Action item
Restrict the output to the lines below starting at the one that contains "1. Deploy your application" and ending at the one that contains "5. You should", and restate them word for word, both ends included.

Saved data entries
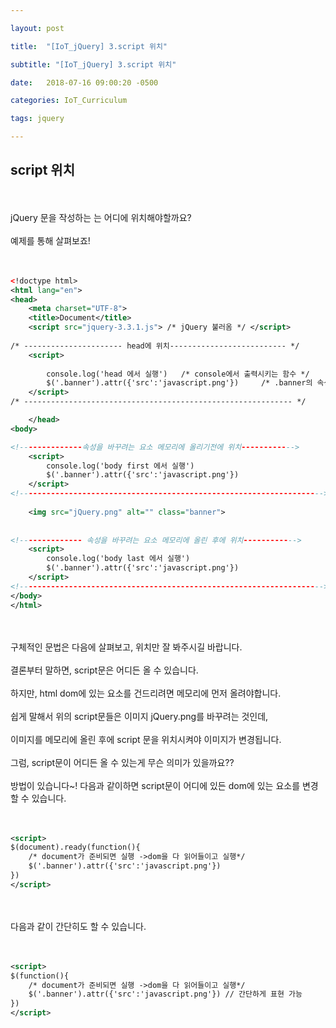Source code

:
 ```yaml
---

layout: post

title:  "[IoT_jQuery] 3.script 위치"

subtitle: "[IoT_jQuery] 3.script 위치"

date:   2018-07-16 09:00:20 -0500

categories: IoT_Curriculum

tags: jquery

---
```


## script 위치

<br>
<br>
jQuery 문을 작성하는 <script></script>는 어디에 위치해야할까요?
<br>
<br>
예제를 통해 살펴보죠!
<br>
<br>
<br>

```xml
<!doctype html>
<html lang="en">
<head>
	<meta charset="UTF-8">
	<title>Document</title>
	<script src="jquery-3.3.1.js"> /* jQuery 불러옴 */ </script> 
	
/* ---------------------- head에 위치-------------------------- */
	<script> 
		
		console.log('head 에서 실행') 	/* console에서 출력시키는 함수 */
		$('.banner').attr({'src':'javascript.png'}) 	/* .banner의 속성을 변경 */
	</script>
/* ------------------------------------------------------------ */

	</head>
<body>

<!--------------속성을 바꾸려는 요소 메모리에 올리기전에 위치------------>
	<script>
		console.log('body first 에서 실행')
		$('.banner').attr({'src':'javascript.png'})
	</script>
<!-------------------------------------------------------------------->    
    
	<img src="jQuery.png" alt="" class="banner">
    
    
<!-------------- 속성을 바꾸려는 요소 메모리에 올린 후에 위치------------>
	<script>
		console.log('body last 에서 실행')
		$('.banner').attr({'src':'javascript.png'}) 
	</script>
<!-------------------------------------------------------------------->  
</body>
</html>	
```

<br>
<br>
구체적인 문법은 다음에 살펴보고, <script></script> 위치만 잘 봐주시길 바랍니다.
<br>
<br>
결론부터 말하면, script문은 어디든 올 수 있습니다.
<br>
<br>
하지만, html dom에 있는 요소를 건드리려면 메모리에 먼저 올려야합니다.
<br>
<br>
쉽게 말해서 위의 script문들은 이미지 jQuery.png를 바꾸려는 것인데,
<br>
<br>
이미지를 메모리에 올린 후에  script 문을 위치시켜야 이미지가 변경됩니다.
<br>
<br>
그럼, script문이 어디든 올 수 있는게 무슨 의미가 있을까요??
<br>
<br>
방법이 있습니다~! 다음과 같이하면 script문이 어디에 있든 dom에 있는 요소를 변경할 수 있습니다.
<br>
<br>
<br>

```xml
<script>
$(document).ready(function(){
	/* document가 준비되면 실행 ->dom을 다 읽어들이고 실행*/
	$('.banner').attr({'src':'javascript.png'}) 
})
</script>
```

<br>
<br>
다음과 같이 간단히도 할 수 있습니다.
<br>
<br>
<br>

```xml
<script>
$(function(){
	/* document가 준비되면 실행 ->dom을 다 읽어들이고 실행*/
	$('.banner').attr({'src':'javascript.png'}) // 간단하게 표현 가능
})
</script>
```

--

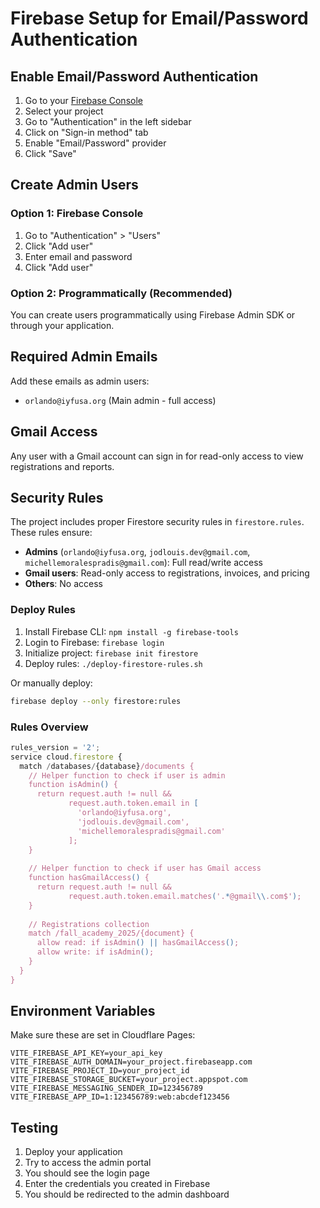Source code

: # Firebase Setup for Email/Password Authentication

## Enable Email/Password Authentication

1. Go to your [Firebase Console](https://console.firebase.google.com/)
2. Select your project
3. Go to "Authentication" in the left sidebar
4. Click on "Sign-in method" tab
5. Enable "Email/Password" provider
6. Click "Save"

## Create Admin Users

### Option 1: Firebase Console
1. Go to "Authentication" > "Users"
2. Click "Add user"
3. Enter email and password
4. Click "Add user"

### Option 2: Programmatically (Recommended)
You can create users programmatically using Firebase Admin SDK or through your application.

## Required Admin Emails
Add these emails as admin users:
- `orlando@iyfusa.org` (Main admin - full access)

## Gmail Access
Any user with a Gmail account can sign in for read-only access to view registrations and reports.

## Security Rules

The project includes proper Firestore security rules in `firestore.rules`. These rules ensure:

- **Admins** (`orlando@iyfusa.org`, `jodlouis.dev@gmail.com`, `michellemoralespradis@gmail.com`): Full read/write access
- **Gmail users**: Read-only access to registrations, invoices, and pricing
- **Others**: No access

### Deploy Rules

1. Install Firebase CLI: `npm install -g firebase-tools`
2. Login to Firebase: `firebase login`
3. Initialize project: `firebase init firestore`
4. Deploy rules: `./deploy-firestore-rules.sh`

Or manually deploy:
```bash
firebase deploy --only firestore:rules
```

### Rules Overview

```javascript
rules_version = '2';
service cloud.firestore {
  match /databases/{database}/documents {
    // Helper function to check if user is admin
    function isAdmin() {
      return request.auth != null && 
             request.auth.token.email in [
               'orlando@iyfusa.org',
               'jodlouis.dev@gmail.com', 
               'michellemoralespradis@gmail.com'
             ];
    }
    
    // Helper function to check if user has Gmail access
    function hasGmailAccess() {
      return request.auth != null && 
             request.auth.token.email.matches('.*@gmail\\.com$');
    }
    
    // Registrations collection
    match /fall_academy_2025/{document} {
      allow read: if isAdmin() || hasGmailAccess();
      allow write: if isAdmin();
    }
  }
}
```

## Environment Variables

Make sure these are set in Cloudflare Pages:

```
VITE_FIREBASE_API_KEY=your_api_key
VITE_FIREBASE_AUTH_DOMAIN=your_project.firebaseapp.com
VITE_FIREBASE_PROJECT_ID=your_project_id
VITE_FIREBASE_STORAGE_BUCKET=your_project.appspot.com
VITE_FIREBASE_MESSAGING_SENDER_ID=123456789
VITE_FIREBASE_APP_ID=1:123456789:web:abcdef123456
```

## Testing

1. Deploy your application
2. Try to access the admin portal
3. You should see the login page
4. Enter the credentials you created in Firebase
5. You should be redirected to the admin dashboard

Answer area
1. Deploy your application
2. Try to access the admin portal
3. You should see the login page
4. Enter the credentials you created in Firebase
5. You should be redirected to the admin dashboard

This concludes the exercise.